En la izquierda el panorama es bastante más confuso. La irrupción del Frente Amplio produjo una reconfiguración política importante, ubicándose al extremo de la ecuación. Junto a él, convive el Partido Comunista, el Partido Socialista, el Partido por la Democracia, la Democracia Cristiana y una serie de partidos y movimientos que se desprendieron del Frente Amplio, creando así, un engendro político difícil de caracterizar y al que simplemente se alude con el término “oposición”.

A diferencia del oficialismo, en la oposición es difícil encontrar un común denominador que sirva de hilo conductor a la heterogeneidad de partidos que lo componen. El único pegamento que une a las partes es la conciencia de ser una agrupación que actualmente no gobierna. No existe un fundamento filosófico transversalmente compartido. El desajuste es tan profundo que ahí conviven grupos que pretenden la abolición del mercado, junto a otros que velan por su existencia; grupos que justifican regímenes dictatoriales dependiendo del color de la camiseta del infractor, junto a otros que condenan categóricamente la violación de derechos humanos, sin distinción. A ese nivel llega la inconsistencia.

Estas diferencias se manifestaron con nitidez en la crisis social de octubre. Rápidamente los grupos más extremos, entre ellos el Frente Amplio, el Partido Comunista y el Partido Socialista, tomaron la batuta y comenzaron a plasmar su método interpretativo, abordando los asuntos públicos desde una perspectiva dicotómica. El método empleado redujo todo problema público a la elección de dos valores incompatibles. Cada decisión política fue equiparada a una decisión moral, de tal suerte que, una vez escogido el bien, éste debía ser abrazado hasta las últimas consecuencias. En esta dinámica, cualquier cesión en favor del valor contrario fue asumido como una traición, tal como se apreció en la firma del acuerdo del 15 noviembre.

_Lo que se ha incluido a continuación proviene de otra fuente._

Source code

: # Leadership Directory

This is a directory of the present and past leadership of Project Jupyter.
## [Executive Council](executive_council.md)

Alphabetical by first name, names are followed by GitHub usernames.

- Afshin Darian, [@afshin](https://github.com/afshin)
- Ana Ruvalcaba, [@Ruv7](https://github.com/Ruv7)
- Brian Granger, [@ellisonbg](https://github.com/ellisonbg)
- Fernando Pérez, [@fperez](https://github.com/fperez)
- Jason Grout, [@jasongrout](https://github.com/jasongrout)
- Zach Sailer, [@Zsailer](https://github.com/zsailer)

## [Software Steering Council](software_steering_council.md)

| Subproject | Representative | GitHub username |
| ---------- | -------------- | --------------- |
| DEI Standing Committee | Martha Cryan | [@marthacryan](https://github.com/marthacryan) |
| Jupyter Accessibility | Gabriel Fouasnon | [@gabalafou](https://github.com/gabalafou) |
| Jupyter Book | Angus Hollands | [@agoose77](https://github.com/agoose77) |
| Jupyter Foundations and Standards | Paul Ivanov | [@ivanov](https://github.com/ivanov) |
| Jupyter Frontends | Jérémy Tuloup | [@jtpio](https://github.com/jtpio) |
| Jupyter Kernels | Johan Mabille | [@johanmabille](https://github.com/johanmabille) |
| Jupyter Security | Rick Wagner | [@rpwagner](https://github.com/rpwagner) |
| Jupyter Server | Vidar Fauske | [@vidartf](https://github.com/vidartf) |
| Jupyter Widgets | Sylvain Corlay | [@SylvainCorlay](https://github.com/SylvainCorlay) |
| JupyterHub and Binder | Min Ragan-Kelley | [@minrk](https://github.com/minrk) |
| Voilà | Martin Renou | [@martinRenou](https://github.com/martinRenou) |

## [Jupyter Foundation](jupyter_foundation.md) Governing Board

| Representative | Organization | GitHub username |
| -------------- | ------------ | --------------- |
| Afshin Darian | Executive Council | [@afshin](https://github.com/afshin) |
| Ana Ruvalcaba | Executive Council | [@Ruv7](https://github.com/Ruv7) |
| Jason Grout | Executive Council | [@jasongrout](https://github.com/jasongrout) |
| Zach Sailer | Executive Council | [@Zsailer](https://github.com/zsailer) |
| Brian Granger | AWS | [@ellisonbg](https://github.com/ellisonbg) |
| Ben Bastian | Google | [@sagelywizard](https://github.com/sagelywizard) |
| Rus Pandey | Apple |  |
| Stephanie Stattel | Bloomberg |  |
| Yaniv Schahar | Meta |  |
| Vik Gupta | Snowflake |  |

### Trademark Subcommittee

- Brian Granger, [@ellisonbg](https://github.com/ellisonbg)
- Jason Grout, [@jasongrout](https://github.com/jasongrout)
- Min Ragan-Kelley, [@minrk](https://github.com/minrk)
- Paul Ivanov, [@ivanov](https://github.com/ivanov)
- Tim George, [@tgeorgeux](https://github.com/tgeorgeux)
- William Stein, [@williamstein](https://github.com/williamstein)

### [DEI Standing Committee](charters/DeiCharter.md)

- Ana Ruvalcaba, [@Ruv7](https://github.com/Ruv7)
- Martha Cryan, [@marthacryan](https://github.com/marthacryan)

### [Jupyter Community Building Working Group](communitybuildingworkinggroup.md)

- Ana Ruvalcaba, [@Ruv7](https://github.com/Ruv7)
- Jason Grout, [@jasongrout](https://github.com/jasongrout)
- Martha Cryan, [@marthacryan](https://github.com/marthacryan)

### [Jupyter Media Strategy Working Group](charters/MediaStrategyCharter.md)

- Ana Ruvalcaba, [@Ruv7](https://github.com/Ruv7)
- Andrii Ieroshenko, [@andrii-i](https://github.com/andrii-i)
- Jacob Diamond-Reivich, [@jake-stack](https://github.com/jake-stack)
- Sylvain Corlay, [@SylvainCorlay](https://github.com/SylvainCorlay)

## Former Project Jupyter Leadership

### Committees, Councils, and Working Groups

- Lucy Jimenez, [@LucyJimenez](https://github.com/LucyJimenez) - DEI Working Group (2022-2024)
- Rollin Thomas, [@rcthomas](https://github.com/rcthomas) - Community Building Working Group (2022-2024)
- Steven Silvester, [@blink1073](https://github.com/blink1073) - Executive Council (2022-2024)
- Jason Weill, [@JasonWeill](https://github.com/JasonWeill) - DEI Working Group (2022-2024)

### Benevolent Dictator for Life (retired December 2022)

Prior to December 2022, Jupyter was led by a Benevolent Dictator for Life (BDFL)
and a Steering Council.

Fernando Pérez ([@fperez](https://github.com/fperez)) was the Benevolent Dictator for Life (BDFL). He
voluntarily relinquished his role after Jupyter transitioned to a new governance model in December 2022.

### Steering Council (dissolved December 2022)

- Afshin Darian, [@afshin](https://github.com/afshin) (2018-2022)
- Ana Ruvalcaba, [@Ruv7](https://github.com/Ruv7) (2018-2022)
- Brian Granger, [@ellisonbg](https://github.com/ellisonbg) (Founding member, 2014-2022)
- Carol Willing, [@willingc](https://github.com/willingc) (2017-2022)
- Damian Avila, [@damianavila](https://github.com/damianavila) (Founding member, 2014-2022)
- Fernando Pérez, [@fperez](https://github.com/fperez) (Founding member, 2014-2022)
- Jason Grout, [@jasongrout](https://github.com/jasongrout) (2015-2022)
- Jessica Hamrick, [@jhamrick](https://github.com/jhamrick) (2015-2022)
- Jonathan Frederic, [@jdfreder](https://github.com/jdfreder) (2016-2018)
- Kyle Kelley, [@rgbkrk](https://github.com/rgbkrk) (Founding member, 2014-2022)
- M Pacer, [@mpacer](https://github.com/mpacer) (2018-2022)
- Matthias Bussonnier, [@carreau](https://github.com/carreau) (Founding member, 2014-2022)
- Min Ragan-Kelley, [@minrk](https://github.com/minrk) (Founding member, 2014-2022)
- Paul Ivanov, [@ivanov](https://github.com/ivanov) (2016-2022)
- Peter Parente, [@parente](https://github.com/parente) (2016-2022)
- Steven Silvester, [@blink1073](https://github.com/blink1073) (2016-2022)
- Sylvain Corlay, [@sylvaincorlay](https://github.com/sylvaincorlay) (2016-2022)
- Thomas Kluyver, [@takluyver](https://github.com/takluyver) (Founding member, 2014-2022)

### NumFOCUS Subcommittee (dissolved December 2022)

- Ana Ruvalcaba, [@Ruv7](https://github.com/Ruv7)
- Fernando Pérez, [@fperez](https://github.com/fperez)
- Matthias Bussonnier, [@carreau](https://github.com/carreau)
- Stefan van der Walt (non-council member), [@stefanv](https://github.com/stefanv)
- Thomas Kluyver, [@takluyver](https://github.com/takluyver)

Por su parte, la oposición más moderada, que incluye a la Democracia Cristiana y parte del Partido por la Democracia, perdió toda relevancia en la discusión pública. Embriagados por la intensidad de la manifestación popular, y estando en medio de fuego cruzado, apostaron todo su capital político al equipo con mayor probabilidad de éxito, entregando la conducción política a los extremistas. Uno de los momentos que mejor refleja este fenómeno se apreció en la acusación constitucional contra el intendente Guevara, en la cual, de forma insólita, algunos senadores de oposición votaron a favor luego de fundamentar su improcedencia jurídica.

Este es el escenario en que la izquierda llegó a la crisis sanitaria, entregada completamente a las pasiones de su bando más extremo.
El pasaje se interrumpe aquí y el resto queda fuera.